Items from a data source
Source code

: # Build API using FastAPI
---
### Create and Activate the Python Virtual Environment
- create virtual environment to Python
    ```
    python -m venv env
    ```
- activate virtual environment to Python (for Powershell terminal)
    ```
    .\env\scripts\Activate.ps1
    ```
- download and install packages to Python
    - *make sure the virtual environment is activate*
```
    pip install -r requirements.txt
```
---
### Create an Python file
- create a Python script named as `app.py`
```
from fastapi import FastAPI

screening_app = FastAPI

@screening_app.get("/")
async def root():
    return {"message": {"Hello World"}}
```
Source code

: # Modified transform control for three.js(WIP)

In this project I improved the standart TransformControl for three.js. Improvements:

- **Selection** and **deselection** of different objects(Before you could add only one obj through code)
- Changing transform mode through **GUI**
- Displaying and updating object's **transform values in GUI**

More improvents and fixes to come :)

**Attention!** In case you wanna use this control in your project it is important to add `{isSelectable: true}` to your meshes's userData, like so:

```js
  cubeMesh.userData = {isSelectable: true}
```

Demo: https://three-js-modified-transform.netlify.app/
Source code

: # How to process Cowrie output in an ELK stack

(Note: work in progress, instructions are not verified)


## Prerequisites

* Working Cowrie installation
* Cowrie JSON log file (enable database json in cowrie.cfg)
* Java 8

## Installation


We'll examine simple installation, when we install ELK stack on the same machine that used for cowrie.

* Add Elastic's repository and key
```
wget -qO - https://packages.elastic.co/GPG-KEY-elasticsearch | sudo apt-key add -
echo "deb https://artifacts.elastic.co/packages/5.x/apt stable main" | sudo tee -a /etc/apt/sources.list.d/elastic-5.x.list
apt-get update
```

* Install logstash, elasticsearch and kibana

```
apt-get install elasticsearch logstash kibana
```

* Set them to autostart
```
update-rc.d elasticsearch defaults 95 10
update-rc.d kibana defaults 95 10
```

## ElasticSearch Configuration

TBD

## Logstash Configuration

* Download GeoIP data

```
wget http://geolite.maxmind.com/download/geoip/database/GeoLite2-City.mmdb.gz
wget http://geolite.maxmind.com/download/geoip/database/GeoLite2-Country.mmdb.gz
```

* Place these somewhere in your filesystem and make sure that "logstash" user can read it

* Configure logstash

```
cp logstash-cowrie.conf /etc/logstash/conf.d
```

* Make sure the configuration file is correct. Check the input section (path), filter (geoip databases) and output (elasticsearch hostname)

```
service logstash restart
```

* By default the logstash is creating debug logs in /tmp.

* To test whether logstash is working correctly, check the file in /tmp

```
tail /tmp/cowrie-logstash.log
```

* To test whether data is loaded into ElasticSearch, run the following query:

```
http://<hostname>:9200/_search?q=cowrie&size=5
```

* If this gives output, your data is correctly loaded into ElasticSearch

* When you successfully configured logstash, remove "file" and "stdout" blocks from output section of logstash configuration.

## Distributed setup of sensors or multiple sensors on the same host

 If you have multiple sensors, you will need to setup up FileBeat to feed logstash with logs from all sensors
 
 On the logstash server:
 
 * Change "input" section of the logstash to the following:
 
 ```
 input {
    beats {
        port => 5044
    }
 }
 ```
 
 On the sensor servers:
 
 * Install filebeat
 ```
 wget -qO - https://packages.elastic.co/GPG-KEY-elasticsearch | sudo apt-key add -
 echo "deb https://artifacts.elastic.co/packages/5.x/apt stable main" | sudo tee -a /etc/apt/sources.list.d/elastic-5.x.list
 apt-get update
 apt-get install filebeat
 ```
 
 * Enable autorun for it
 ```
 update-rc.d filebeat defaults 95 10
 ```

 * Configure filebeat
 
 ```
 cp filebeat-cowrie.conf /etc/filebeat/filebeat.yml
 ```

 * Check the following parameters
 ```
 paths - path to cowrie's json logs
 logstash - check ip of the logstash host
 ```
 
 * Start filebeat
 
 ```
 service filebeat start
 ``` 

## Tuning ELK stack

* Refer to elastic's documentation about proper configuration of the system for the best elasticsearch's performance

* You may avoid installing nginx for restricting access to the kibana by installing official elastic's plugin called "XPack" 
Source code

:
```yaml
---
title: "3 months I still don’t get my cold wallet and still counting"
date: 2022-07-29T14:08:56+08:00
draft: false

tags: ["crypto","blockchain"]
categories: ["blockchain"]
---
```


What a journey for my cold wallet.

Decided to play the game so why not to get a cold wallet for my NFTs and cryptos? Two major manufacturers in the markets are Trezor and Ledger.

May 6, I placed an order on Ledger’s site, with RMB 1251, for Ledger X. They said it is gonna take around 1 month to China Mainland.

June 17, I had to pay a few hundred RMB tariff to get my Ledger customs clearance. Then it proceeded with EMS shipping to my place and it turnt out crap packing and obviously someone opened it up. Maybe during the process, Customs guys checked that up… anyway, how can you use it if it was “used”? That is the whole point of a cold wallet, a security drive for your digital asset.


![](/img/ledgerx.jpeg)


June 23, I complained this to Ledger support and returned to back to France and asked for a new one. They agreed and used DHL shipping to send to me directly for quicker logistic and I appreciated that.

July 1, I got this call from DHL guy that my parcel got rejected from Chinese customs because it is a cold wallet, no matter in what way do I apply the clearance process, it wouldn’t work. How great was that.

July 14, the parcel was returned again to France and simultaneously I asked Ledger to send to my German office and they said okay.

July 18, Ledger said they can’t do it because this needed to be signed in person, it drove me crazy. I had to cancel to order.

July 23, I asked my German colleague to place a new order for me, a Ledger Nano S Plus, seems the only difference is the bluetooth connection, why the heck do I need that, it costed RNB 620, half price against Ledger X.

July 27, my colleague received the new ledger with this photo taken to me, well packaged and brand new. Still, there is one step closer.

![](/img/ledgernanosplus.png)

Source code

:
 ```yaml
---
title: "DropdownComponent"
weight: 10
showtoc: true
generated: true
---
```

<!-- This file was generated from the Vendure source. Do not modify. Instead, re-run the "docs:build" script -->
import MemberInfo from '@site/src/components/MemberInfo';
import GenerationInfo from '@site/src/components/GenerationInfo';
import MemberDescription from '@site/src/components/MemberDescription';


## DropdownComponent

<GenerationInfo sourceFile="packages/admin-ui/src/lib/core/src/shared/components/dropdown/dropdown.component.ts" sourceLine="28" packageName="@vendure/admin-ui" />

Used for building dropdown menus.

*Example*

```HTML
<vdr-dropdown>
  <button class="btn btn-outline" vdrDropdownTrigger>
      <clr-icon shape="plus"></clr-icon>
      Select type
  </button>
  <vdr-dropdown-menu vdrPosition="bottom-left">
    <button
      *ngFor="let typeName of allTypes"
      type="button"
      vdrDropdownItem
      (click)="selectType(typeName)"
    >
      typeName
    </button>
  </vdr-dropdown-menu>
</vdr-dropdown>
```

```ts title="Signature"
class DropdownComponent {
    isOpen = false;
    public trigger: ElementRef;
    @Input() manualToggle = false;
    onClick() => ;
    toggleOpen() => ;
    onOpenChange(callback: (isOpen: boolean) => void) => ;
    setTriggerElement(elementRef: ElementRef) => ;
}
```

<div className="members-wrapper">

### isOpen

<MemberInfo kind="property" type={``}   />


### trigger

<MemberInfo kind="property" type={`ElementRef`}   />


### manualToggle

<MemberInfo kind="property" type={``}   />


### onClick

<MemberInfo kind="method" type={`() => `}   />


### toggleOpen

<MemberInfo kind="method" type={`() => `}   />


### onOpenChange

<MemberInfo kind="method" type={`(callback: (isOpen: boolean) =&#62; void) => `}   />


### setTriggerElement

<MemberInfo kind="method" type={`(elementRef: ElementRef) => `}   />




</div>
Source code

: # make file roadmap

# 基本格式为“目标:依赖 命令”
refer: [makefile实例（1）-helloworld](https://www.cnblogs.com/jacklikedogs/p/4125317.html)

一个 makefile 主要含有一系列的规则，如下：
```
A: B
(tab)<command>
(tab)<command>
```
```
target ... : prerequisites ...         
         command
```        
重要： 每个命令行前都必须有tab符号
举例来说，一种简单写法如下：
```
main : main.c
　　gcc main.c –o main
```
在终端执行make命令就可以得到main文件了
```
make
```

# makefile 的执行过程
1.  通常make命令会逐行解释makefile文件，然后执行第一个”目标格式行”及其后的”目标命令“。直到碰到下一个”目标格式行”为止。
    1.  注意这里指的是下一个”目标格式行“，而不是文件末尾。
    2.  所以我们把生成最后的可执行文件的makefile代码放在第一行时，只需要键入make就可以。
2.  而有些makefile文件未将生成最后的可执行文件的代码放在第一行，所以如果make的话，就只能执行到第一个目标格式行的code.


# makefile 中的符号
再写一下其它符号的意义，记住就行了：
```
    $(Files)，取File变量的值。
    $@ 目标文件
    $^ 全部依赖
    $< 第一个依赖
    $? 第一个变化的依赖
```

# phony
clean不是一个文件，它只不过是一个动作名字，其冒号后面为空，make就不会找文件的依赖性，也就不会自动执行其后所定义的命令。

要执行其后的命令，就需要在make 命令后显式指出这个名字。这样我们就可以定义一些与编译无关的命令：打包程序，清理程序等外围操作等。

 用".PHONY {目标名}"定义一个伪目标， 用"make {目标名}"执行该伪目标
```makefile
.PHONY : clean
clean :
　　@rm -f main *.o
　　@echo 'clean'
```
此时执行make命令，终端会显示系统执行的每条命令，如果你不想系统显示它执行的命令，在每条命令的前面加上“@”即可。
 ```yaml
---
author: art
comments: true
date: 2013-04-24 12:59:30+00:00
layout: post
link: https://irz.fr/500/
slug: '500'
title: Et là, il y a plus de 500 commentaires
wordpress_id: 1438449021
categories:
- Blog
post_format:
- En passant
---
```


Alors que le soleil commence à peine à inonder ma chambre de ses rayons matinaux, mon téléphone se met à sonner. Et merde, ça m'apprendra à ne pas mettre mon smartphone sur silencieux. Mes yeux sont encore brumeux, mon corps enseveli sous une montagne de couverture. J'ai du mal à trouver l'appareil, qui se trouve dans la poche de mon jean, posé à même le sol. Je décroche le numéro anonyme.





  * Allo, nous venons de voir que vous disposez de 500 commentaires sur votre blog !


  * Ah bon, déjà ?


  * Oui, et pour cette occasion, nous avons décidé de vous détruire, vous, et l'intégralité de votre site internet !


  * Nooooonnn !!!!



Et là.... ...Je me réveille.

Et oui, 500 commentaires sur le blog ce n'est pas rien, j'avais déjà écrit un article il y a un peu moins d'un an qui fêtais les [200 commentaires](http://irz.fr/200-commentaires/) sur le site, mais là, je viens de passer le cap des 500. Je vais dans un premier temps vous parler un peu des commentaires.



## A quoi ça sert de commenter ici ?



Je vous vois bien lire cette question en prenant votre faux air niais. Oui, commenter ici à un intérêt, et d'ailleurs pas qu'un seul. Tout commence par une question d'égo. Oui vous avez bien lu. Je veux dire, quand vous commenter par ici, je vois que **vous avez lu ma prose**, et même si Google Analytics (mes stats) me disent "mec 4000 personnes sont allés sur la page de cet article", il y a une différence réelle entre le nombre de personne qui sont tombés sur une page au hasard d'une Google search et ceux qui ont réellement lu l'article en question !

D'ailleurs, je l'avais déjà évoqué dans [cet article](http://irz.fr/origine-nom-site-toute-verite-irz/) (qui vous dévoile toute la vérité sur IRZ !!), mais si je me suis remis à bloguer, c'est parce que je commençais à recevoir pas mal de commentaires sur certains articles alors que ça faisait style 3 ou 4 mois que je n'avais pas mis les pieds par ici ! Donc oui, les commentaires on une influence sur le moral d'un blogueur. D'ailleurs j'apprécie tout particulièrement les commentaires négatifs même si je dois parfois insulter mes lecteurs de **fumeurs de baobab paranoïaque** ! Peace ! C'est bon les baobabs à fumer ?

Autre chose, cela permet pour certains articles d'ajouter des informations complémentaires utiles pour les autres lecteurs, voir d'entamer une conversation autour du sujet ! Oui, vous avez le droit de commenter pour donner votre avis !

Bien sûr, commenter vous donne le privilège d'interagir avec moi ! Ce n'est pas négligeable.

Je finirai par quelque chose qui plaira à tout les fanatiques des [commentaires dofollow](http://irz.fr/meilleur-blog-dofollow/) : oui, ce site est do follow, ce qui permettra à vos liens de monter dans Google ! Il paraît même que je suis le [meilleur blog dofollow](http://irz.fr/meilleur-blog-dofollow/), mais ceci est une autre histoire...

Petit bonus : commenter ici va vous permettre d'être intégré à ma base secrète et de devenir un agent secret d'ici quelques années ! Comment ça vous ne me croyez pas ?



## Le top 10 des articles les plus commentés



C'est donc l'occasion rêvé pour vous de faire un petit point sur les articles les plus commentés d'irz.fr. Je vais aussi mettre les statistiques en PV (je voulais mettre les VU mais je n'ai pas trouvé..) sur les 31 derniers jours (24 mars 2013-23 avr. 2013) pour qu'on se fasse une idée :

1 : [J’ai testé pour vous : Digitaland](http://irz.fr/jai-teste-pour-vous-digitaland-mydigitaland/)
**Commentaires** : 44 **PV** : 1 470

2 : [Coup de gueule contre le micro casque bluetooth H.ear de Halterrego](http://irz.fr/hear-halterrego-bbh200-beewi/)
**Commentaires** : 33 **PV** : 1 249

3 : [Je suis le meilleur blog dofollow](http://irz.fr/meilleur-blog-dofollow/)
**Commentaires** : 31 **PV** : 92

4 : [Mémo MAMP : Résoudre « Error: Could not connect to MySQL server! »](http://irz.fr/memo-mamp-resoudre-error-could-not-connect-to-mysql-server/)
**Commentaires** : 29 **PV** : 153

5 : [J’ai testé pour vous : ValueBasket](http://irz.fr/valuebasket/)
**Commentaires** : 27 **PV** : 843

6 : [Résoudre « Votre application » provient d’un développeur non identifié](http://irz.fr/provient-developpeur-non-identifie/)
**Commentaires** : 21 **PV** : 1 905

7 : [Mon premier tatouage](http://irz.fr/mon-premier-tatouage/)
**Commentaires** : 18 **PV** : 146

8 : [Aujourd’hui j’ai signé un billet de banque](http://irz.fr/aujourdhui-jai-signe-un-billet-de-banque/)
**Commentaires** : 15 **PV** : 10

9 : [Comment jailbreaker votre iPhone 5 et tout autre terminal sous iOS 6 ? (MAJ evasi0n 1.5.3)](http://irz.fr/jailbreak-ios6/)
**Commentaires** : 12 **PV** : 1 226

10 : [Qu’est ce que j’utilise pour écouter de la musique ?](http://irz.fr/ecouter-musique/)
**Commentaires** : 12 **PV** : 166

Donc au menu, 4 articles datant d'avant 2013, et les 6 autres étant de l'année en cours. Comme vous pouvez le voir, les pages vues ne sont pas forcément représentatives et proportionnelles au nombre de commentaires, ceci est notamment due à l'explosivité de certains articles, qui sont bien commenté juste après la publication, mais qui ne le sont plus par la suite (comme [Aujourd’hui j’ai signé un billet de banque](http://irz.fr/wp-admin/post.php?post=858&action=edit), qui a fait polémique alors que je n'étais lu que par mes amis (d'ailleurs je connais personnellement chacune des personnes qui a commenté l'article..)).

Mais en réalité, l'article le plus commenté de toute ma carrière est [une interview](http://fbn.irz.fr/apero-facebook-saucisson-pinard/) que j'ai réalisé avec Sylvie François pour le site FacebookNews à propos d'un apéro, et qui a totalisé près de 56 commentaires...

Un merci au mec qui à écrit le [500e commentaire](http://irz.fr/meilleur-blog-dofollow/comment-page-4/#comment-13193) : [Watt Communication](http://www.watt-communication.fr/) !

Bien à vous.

### WHAT IS EXPECTED
Out of the data above, give again only the lines starting at the one holding "Et là.... ...Je me réveille." and ending at the one holding "## A quoi ça sert de commenter ici ?", unchanged.

### SOLUTION FOR THIS TASK
Et là.... ...Je me réveille.

Et oui, 500 commentaires sur le blog ce n'est pas rien, j'avais déjà écrit un article il y a un peu moins d'un an qui fêtais les [200 commentaires](http://irz.fr/200-commentaires/) sur le site, mais là, je viens de passer le cap des 500. Je vais dans un premier temps vous parler un peu des commentaires.



## A quoi ça sert de commenter ici ?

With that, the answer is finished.